### [ACTIVITY]
Below are entries to be transcribed exactly; exclude the pictures from the copy.

--------------------------------------------------

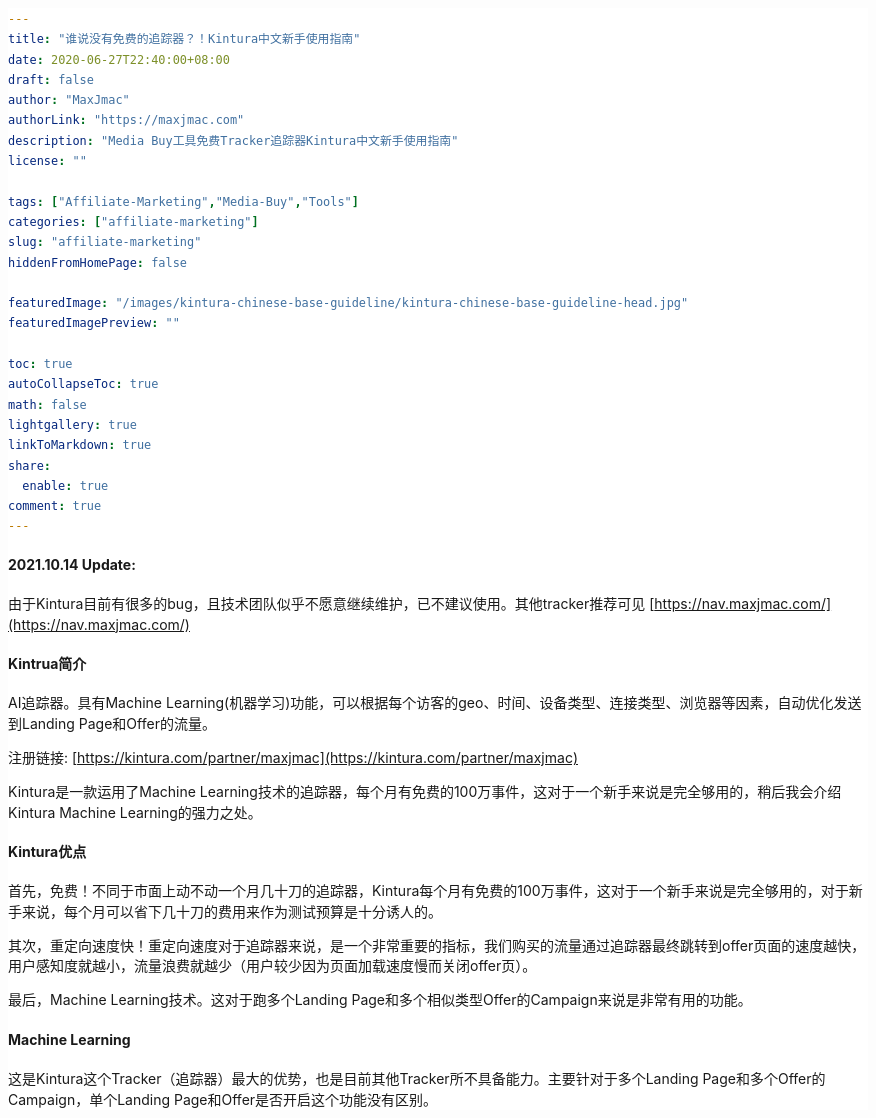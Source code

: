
 ```yaml
---
title: "谁说没有免费的追踪器？！Kintura中文新手使用指南"
date: 2020-06-27T22:40:00+08:00
draft: false
author: "MaxJmac"
authorLink: "https://maxjmac.com"
description: "Media Buy工具免费Tracker追踪器Kintura中文新手使用指南"
license: ""

tags: ["Affiliate-Marketing","Media-Buy","Tools"]
categories: ["affiliate-marketing"]
slug: "affiliate-marketing"
hiddenFromHomePage: false

featuredImage: "/images/kintura-chinese-base-guideline/kintura-chinese-base-guideline-head.jpg"
featuredImagePreview: ""

toc: true
autoCollapseToc: true
math: false
lightgallery: true
linkToMarkdown: true
share:
  enable: true
comment: true
---
```


#### 2021.10.14 Update:

由于Kintura目前有很多的bug，且技术团队似乎不愿意继续维护，已不建议使用。其他tracker推荐可见
[https://nav.maxjmac.com/](https://nav.maxjmac.com/)

#### Kintrua简介

AI追踪器。具有Machine Learning(机器学习)功能，可以根据每个访客的geo、时间、设备类型、连接类型、浏览器等因素，自动优化发送到Landing Page和Offer的流量。

注册链接: [https://kintura.com/partner/maxjmac](https://kintura.com/partner/maxjmac)

Kintura是一款运用了Machine Learning技术的追踪器，每个月有免费的100万事件，这对于一个新手来说是完全够用的，稍后我会介绍Kintura Machine Learning的强力之处。

#### Kintura优点

首先，免费！不同于市面上动不动一个月几十刀的追踪器，Kintura每个月有免费的100万事件，这对于一个新手来说是完全够用的，对于新手来说，每个月可以省下几十刀的费用来作为测试预算是十分诱人的。

其次，重定向速度快！重定向速度对于追踪器来说，是一个非常重要的指标，我们购买的流量通过追踪器最终跳转到offer页面的速度越快，用户感知度就越小，流量浪费就越少（用户较少因为页面加载速度慢而关闭offer页）。

最后，Machine Learning技术。这对于跑多个Landing Page和多个相似类型Offer的Campaign来说是非常有用的功能。

#### Machine Learning

这是Kintura这个Tracker（追踪器）最大的优势，也是目前其他Tracker所不具备能力。主要针对于多个Landing Page和多个Offer的Campaign，单个Landing Page和Offer是否开启这个功能没有区别。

--------------------------------------------------

### [ANSWER BOX]
Source code

:
 ```yaml
---
title: "谁说没有免费的追踪器？！Kintura中文新手使用指南"
date: 2020-06-27T22:40:00+08:00
draft: false
author: "MaxJmac"
authorLink: "https://maxjmac.com"
description: "Media Buy工具免费Tracker追踪器Kintura中文新手使用指南"
license: ""

tags: ["Affiliate-Marketing","Media-Buy","Tools"]
categories: ["affiliate-marketing"]
slug: "affiliate-marketing"
hiddenFromHomePage: false

featuredImage: "/images/kintura-chinese-base-guideline/kintura-chinese-base-guideline-head.jpg"
featuredImagePreview: ""

toc: true
autoCollapseToc: true
math: false
lightgallery: true
linkToMarkdown: true
share:
  enable: true
comment: true
---
```


#### 2021.10.14 Update:

由于Kintura目前有很多的bug，且技术团队似乎不愿意继续维护，已不建议使用。其他tracker推荐可见
[https://nav.maxjmac.com/](https://nav.maxjmac.com/)

#### Kintrua简介

AI追踪器。具有Machine Learning(机器学习)功能，可以根据每个访客的geo、时间、设备类型、连接类型、浏览器等因素，自动优化发送到Landing Page和Offer的流量。

注册链接: [https://kintura.com/partner/maxjmac](https://kintura.com/partner/maxjmac)

Kintura是一款运用了Machine Learning技术的追踪器，每个月有免费的100万事件，这对于一个新手来说是完全够用的，稍后我会介绍Kintura Machine Learning的强力之处。

#### Kintura优点

首先，免费！不同于市面上动不动一个月几十刀的追踪器，Kintura每个月有免费的100万事件，这对于一个新手来说是完全够用的，对于新手来说，每个月可以省下几十刀的费用来作为测试预算是十分诱人的。

其次，重定向速度快！重定向速度对于追踪器来说，是一个非常重要的指标，我们购买的流量通过追踪器最终跳转到offer页面的速度越快，用户感知度就越小，流量浪费就越少（用户较少因为页面加载速度慢而关闭offer页）。

最后，Machine Learning技术。这对于跑多个Landing Page和多个相似类型Offer的Campaign来说是非常有用的功能。

#### Machine Learning

这是Kintura这个Tracker（追踪器）最大的优势，也是目前其他Tracker所不具备能力。主要针对于多个Landing Page和多个Offer的Campaign，单个Landing Page和Offer是否开启这个功能没有区别。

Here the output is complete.